When it starts to smell, add the diced pumpkin and fry for 4-5 minutes.
Pour in the stock, season with salt and pepper to taste and add a splash of white wine.
When the pumpkin is tender, add the cream and blend until creamy. If necessary, dilute with a little more water.
To serve, drizzle a little honey over the top of the soup to taste.
Roast chestnuts are one of the best things about autumn. You can sometimes catch it from street vendors, but ready-roasted chestnuts are usually priced in gold, so it’s best to make your own at home.
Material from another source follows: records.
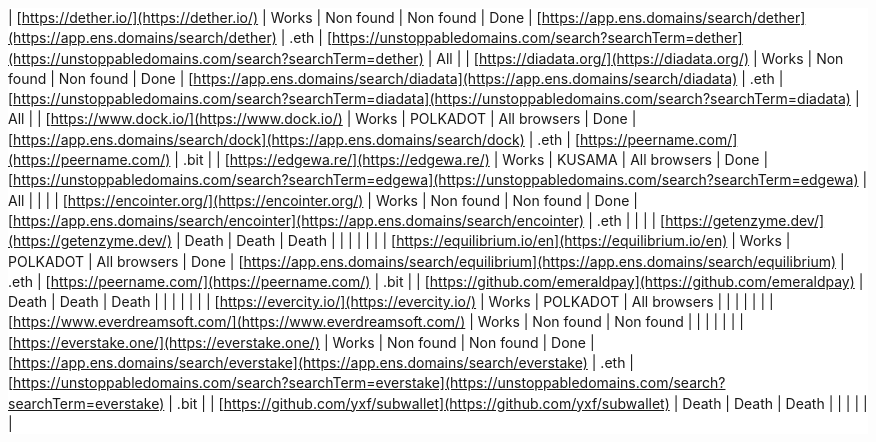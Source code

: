 | [https://dether.io/](https://dether.io/)                                                                 | Works  | Non found               | Non found                          | Done         | [https://app.ens.domains/search/dether](https://app.ens.domains/search/dether)                                                     | .eth           | [https://unstoppabledomains.com/search?searchTerm=dether](https://unstoppabledomains.com/search?searchTerm=dether)               | All               |
| [https://diadata.org/](https://diadata.org/)                                                             | Works  | Non found               | Non found                          | Done         | [https://app.ens.domains/search/diadata](https://app.ens.domains/search/diadata)                                                   | .eth           | [https://unstoppabledomains.com/search?searchTerm=diadata](https://unstoppabledomains.com/search?searchTerm=diadata)             | All               |
| [https://www.dock.io/](https://www.dock.io/)                                                             | Works  | POLKADOT                | All browsers                       | Done         | [https://app.ens.domains/search/dock](https://app.ens.domains/search/dock)                                                         | .eth           | [https://peername.com/](https://peername.com/)                                                                                   | .bit              |
| [https://edgewa.re/](https://edgewa.re/)                                                                 | Works  | KUSAMA                  | All browsers                       | Done         | [https://unstoppabledomains.com/search?searchTerm=edgewa](https://unstoppabledomains.com/search?searchTerm=edgewa)                 | All            |                                                                                                                                  |                   |
| [https://encointer.org/](https://encointer.org/)                                                         | Works  | Non found               | Non found                          | Done         | [https://app.ens.domains/search/encointer](https://app.ens.domains/search/encointer)                                               | .eth           |                                                                                                                                  |                   |
| [https://getenzyme.dev/](https://getenzyme.dev/)                                                         | Death  | Death                   | Death                              |              |                                                                                                                                    |                |                                                                                                                                  |                   |
| [https://equilibrium.io/en](https://equilibrium.io/en)                                                   | Works  | POLKADOT                | All browsers                       | Done         | [https://app.ens.domains/search/equilibrium](https://app.ens.domains/search/equilibrium)                                           | .eth           | [https://peername.com/](https://peername.com/)                                                                                   | .bit              |
| [https://github.com/emeraldpay](https://github.com/emeraldpay)                                           | Death  | Death                   | Death                              |              |                                                                                                                                    |                |                                                                                                                                  |                   |
| [https://evercity.io/](https://evercity.io/)                                                             | Works  | POLKADOT                | All browsers                       |              |                                                                                                                                    |                |                                                                                                                                  |                   |
| [https://www.everdreamsoft.com/](https://www.everdreamsoft.com/)                                         | Works  | Non found               | Non found                          |              |                                                                                                                                    |                |                                                                                                                                  |                   |
| [https://everstake.one/](https://everstake.one/)                                                         | Works  | Non found               | Non found                          | Done         | [https://app.ens.domains/search/everstake](https://app.ens.domains/search/everstake)                                               | .eth           | [https://unstoppabledomains.com/search?searchTerm=everstake](https://unstoppabledomains.com/search?searchTerm=everstake)         | .bit              |
| [https://github.com/yxf/subwallet](https://github.com/yxf/subwallet)                                     | Death  | Death                   | Death                              |              |                                                                                                                                    |                |                                                                                                                                  |                   |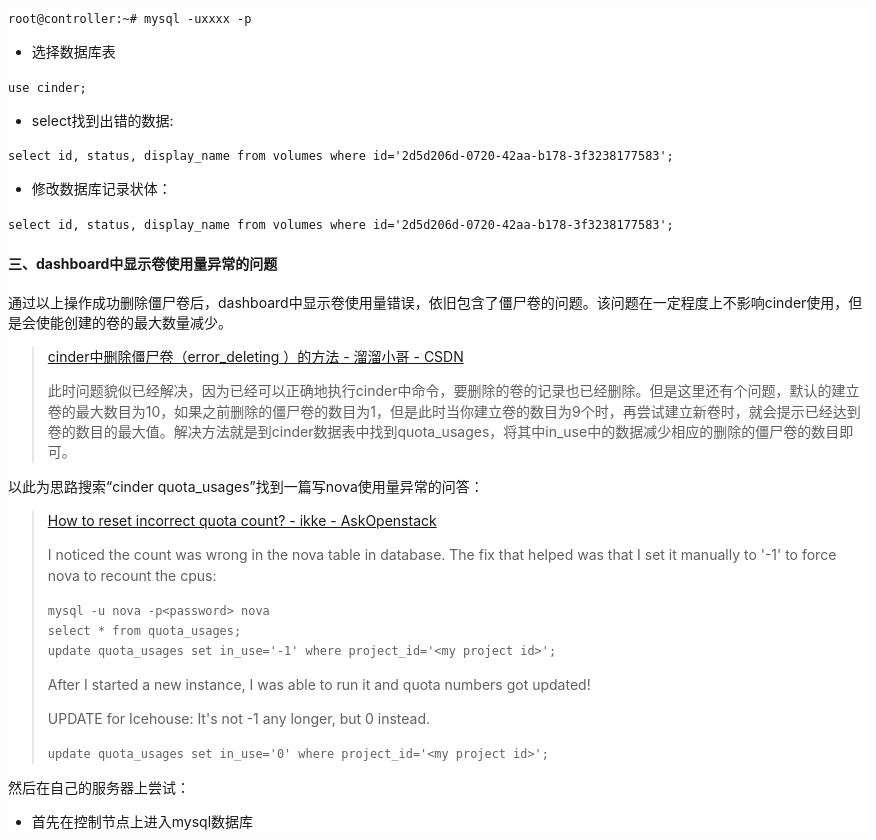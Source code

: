 
```shell
root@controller:~# mysql -uxxxx -p
```

- 选择数据库表


```mysql
use cinder;
```

- select找到出错的数据:

```mysql
select id, status, display_name from volumes where id='2d5d206d-0720-42aa-b178-3f3238177583';
```

- 修改数据库记录状体：

```mysql
select id, status, display_name from volumes where id='2d5d206d-0720-42aa-b178-3f3238177583';
```

#### 三、dashboard中显示卷使用量异常的问题

通过以上操作成功删除僵尸卷后，dashboard中显示卷使用量错误，依旧包含了僵尸卷的问题。该问题在一定程度上不影响cinder使用，但是会使能创建的卷的最大数量减少。

> [cinder中删除僵尸卷（error_deleting ）的方法 - 溜溜小哥 - CSDN](https://blog.csdn.net/gaoxingnengjisuan/article/details/20871731)
>
> 此时问题貌似已经解决，因为已经可以正确地执行cinder中命令，要删除的卷的记录也已经删除。但是这里还有个问题，默认的建立卷的最大数目为10，如果之前删除的僵尸卷的数目为1，但是此时当你建立卷的数目为9个时，再尝试建立新卷时，就会提示已经达到卷的数目的最大值。解决方法就是到cinder数据表中找到quota_usages，将其中in_use中的数据减少相应的删除的僵尸卷的数目即可。

以此为思路搜索“cinder quota_usages”找到一篇写nova使用量异常的问答：

> [How to reset incorrect quota count? - ikke - AskOpenstack](https://ask.openstack.org/en/question/494/how-to-reset-incorrect-quota-count/)
>
> I noticed the count was wrong in the nova table in database. The fix that helped was that I set it manually to '-1' to force nova to recount the cpus:
>
> ```
> mysql -u nova -p<password> nova
> select * from quota_usages;
> update quota_usages set in_use='-1' where project_id='<my project id>';
> ```
>
> After I started a new instance, I was able to run it and quota numbers got updated!
>
> UPDATE for Icehouse: It's not -1 any longer, but 0 instead.
>
> ```
> update quota_usages set in_use='0' where project_id='<my project id>';
> ```

然后在自己的服务器上尝试：

- 首先在控制节点上进入mysql数据库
If you do it this way, the shell will peel off easily.
any quantity of chestnuts (good quality)
As you can read on, the quality of the chestnuts is key – they should preferably be large-eyed, firm, dark in colour, shiny and smooth on the surface. It is not a good sign if the chestnut is too small, it may be rotten.
Chestnuts need to be carved before baking, otherwise you won’t be able to remove the skin – cut the convex side in an X shape, but be careful not to cut into the flesh.
The chestnuts should be soaked for at least 1-2 hours, but the longer they are soaked the better – this is important to ensure that the chestnuts do not dry out when baked and are as soft as possible.
Once your chestnuts are soaked enough, they are ready to go in the oven – bake them in a preheated oven at 250 degrees for about 30 minutes on a high heat.
Wrap the baked chestnuts in a tea towel to soak up the steam and soften them further. It’s a good idea to peel them as quickly as possible, as it will be harder to remove the skins when they cool.